● **Work item**: Repeat only the stretch of lines below that runs from the line with "styles. The motivation" through the line with "Primary: (Mostly achieved)", unaltered.

(Saved data entries)
┌────────

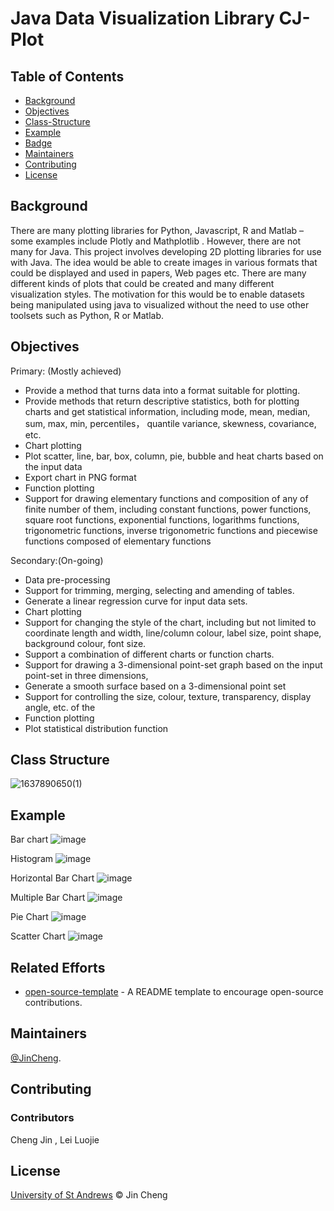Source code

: # Java Data Visualization Library CJ-Plot



## Table of Contents

- [Background](#background)
- [Objectives](objectives)
- [Class-Structure](#class-structure)
- [Example](#example)
- [Badge](#badge)
- [Maintainers](#maintainers)
- [Contributing](#contributing)
- [License](#license)

## Background
There are many plotting libraries for Python, Javascript, R and Matlab – some examples include 
Plotly and Mathplotlib . However, there are not many for Java. This project involves
developing 2D plotting libraries for use with Java. The idea would be able to 
create images in various formats that could be displayed and used in papers, Web pages etc. 
There are many different kinds of plots that could be created and many different visualization 
styles. The motivation for this would be to enable datasets being 
manipulated using java to visualized without the need to use other toolsets such as Python, R or 
Matlab.

## Objectives
Primary: (Mostly achieved)
- Provide a method that turns data into a format suitable for plotting. 
- Provide methods that return descriptive statistics, both for plotting charts and get 
statistical information, including mode, mean, median, sum, max, min, percentiles，
quantile variance, skewness, covariance, etc.
- Chart plotting
- Plot scatter, line, bar, box, column, pie, bubble and heat charts based on the input data
- Export chart in PNG format
- Function plotting
- Support for drawing elementary functions and composition of any of finite number of them, 
including constant functions, power functions, square root functions, exponential
functions, logarithms functions, trigonometric functions, inverse trigonometric functions 
and piecewise functions composed of elementary functions

Secondary:(On-going)
- Data pre-processing
- Support for trimming, merging, selecting and amending of tables.
- Generate a linear regression curve for input data sets.
- Chart plotting
- Support for changing the style of the chart, including but not limited to coordinate length 
and width, line/column colour, label size, point shape, background colour, font size.
- Support a combination of different charts or function charts.
- Support for drawing a 3-dimensional point-set graph based on the input point-set in 
three dimensions,
- Generate a smooth surface based on a 3-dimensional point set
- Support for controlling the size, colour, texture, transparency, display angle, etc. of the 
- Function plotting
- Plot statistical distribution function


## Class Structure

![1637890650(1)](https://user-images.githubusercontent.com/78740875/143514178-e497eda3-64bf-414e-bfac-9bc9456ba0ce.png)

## Example
Bar chart
![image](https://user-images.githubusercontent.com/78740875/143514749-30643e9f-779f-4fb3-b32a-db197b672cc2.png)

Histogram
![image](https://user-images.githubusercontent.com/78740875/143514806-e10ef3dc-6350-4b97-b587-7f3b73951d61.png)

Horizontal Bar Chart
![image](https://user-images.githubusercontent.com/78740875/143514832-50497046-b30c-491a-8a52-35c1d7851fc5.png)

Multiple Bar Chart
![image](https://user-images.githubusercontent.com/78740875/143514869-295651e1-4396-4d08-8727-c3dd3e13194a.png)

Pie Chart
![image](https://user-images.githubusercontent.com/78740875/143514905-49a94832-785a-41d3-99df-577432f9f350.png)

Scatter Chart
![image](https://user-images.githubusercontent.com/78740875/143514927-34712419-8adf-4882-b9b1-1c0d1e4dce3a.png)


## Related Efforts

- [open-source-template](https://github.com/davidbgk/open-source-template/) - A README template to encourage open-source contributions.

## Maintainers

[@JinCheng](https://github.com/Mighty-Frog/).

## Contributing


### Contributors
Cheng Jin , Lei Luojie

## License

[University of St Andrews](LICENSE) © Jin Cheng
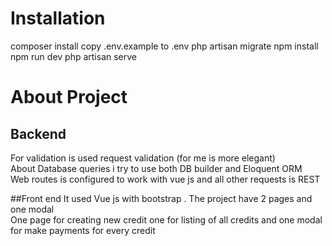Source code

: 
# Installation

composer install
copy .env.example to .env
php artisan migrate
npm install
npm run dev
php artisan serve


# About Project

## Backend

For validation is used request validation (for me is more elegant) \
About Database queries i try to use both DB builder and Eloquent ORM \
Web routes is configured to work with vue js and all other requests is REST

##Front end
It used Vue js with bootstrap .
The project have 2 pages and one modal\
One page for creating new credit one for listing of all credits and one modal for make payments for every credit


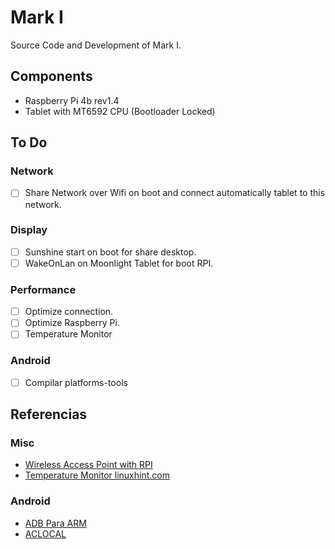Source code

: # Mark I
Source Code and Development of Mark I.

## Components
- Raspberry Pi 4b rev1.4
- Tablet with MT6592 CPU (Bootloader Locked)

## To Do

### Network
- [ ] Share Network over Wifi on boot and connect automatically tablet to this network.

### Display
- [ ] Sunshine start on boot for share desktop.
- [ ] WakeOnLan on Moonlight Tablet for boot RPI.

### Performance
- [ ] Optimize connection.
- [ ] Optimize Raspberry Pi.
- [ ] Temperature Monitor

### Android
- [ ] Compilar platforms-tools


## Referencias

### Misc
- [Wireless Access Point with RPI](https://thepi.io/how-to-use-your-raspberry-pi-as-a-wireless-access-point/)
- [Temperature Monitor linuxhint.com](https://linuxhint.com/raspberry_pi_temperature_monitor/)

### Android
- [ADB Para ARM](https://github.com/qhuyduong/arm_adb)
- [ACLOCAL](https://stackoverflow.com/questions/33278928/how-to-overcome-aclocal-1-15-is-missing-on-your-system-warning)
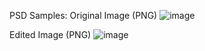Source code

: PSD Samples:
Original Image (PNG)
![image](https://github.com/Nember02/TestApplication/assets/147795121/d6bb0fe8-ead4-46bf-82f6-2001ee721386)

Edited Image (PNG)
![image](https://github.com/Nember02/TestApplication/assets/147795121/4407c226-337d-4ca0-b57b-1e039a05fd2b)

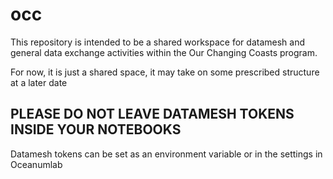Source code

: # occ

This repository is intended to be a shared workspace for datamesh and general data exchange activities within the Our Changing Coasts program. 

For now, it is just a shared space, it may take on some prescribed structure at a later date

## PLEASE DO NOT LEAVE DATAMESH TOKENS INSIDE YOUR NOTEBOOKS

Datamesh tokens can be set as an environment variable or in the settings in Oceanumlab
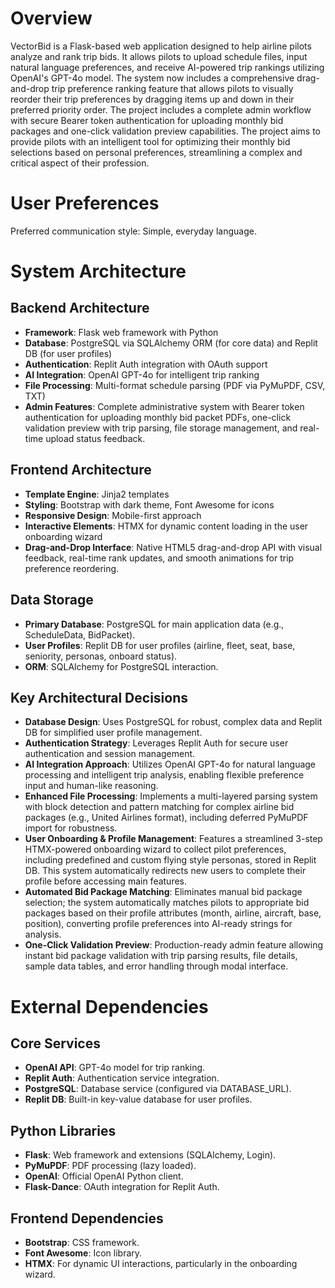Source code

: # Overview

VectorBid is a Flask-based web application designed to help airline pilots analyze and rank trip bids. It allows pilots to upload schedule files, input natural language preferences, and receive AI-powered trip rankings utilizing OpenAI's GPT-4o model. The system now includes a comprehensive drag-and-drop trip preference ranking feature that allows pilots to visually reorder their trip preferences by dragging items up and down in their preferred priority order. The project includes a complete admin workflow with secure Bearer token authentication for uploading monthly bid packages and one-click validation preview capabilities. The project aims to provide pilots with an intelligent tool for optimizing their monthly bid selections based on personal preferences, streamlining a complex and critical aspect of their profession.

# User Preferences

Preferred communication style: Simple, everyday language.

# System Architecture

## Backend Architecture
- **Framework**: Flask web framework with Python
- **Database**: PostgreSQL via SQLAlchemy ORM (for core data) and Replit DB (for user profiles)
- **Authentication**: Replit Auth integration with OAuth support
- **AI Integration**: OpenAI GPT-4o for intelligent trip ranking
- **File Processing**: Multi-format schedule parsing (PDF via PyMuPDF, CSV, TXT)
- **Admin Features**: Complete administrative system with Bearer token authentication for uploading monthly bid packet PDFs, one-click validation preview with trip parsing, file storage management, and real-time upload status feedback.

## Frontend Architecture
- **Template Engine**: Jinja2 templates
- **Styling**: Bootstrap with dark theme, Font Awesome for icons
- **Responsive Design**: Mobile-first approach
- **Interactive Elements**: HTMX for dynamic content loading in the user onboarding wizard
- **Drag-and-Drop Interface**: Native HTML5 drag-and-drop API with visual feedback, real-time rank updates, and smooth animations for trip preference reordering.

## Data Storage
- **Primary Database**: PostgreSQL for main application data (e.g., ScheduleData, BidPacket).
- **User Profiles**: Replit DB for user profiles (airline, fleet, seat, base, seniority, personas, onboard status).
- **ORM**: SQLAlchemy for PostgreSQL interaction.

## Key Architectural Decisions
- **Database Design**: Uses PostgreSQL for robust, complex data and Replit DB for simplified user profile management.
- **Authentication Strategy**: Leverages Replit Auth for secure user authentication and session management.
- **AI Integration Approach**: Utilizes OpenAI GPT-4o for natural language processing and intelligent trip analysis, enabling flexible preference input and human-like reasoning.
- **Enhanced File Processing**: Implements a multi-layered parsing system with block detection and pattern matching for complex airline bid packages (e.g., United Airlines format), including deferred PyMuPDF import for robustness.
- **User Onboarding & Profile Management**: Features a streamlined 3-step HTMX-powered onboarding wizard to collect pilot preferences, including predefined and custom flying style personas, stored in Replit DB. This system automatically redirects new users to complete their profile before accessing main features.
- **Automated Bid Package Matching**: Eliminates manual bid package selection; the system automatically matches pilots to appropriate bid packages based on their profile attributes (month, airline, aircraft, base, position), converting profile preferences into AI-ready strings for analysis.
- **One-Click Validation Preview**: Production-ready admin feature allowing instant bid package validation with trip parsing results, file details, sample data tables, and error handling through modal interface.

# External Dependencies

## Core Services
- **OpenAI API**: GPT-4o model for trip ranking.
- **Replit Auth**: Authentication service integration.
- **PostgreSQL**: Database service (configured via DATABASE_URL).
- **Replit DB**: Built-in key-value database for user profiles.

## Python Libraries
- **Flask**: Web framework and extensions (SQLAlchemy, Login).
- **PyMuPDF**: PDF processing (lazy loaded).
- **OpenAI**: Official OpenAI Python client.
- **Flask-Dance**: OAuth integration for Replit Auth.

## Frontend Dependencies
- **Bootstrap**: CSS framework.
- **Font Awesome**: Icon library.
- **HTMX**: For dynamic UI interactions, particularly in the onboarding wizard.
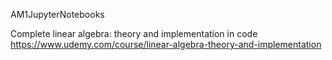 AM1JupyterNotebooks

Complete linear algebra: theory and implementation in code
https://www.udemy.com/course/linear-algebra-theory-and-implementation
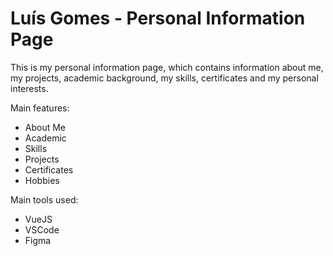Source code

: # Luís Gomes - Personal Information Page

This is my personal information page, which contains information about me, my projects, academic background, my skills, certificates and my personal interests.

Main features:
  
  - About Me
  - Academic
  - Skills
  - Projects
  - Certificates
  - Hobbies

Main tools used:

  - VueJS
  - VSCode
  - Figma
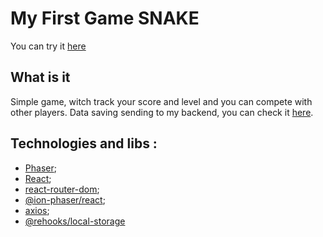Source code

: # My First Game SNAKE

You can try it [here](https://andryxins.github.io/snake-game-front/)

## What is it

Simple game, witch track your score and level and you can compete with other players.
Data saving sending to my backend, you can check it [here](https://github.com/andryxins/snake-game-backend).

## Technologies and libs :

- [Phaser](https://phaser.io/);
- [React](https://ru.react.js.org/);
- [react-router-dom](https://reactrouter.com/web/guides/quick-start);
- [@ion-phaser/react](https://www.npmjs.com/package/@ion-phaser/react);
- [axios](https://www.npmjs.com/package/axios);
- [@rehooks/local-storage](https://www.npmjs.com/package/@rehooks/local-storage)
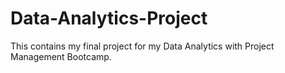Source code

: # Data-Analytics-Project
This contains my final project for my Data Analytics with Project Management Bootcamp. 
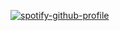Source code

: [![spotify-github-profile](https://spotify-github-profile.vercel.app/api/view?uid=g9bcp3o08aadczewbjmrju68h&cover_image=true&theme=default&bar_color=0b4d0a&bar_color_cover=true)](https://github.com/kittinan/spotify-github-profile)
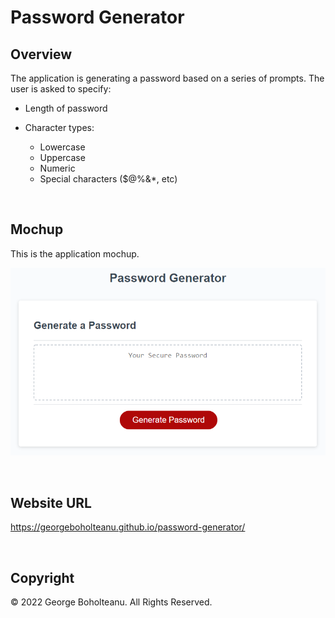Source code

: # Password Generator

## Overview

The application is generating a password based on a series of prompts. The user is asked to specify:

* Length of password

* Character types:
  * Lowercase
  * Uppercase
  * Numeric
  * Special characters ($@%&*, etc)

&nbsp;

## Mochup

This is the application mochup.

![_Password Generator Mochup_](/assets/password-generator-mochup.png)

&nbsp;

## Website URL
https://georgeboholteanu.github.io/password-generator/

&nbsp;

## Copyright

© 2022 George Boholteanu.
  All Rights Reserved.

└────────

● **Reply to the exercise**:
styles. The motivation for this would be to enable datasets being 
manipulated using java to visualized without the need to use other toolsets such as Python, R or 
Matlab.

## Objectives
Primary: (Mostly achieved)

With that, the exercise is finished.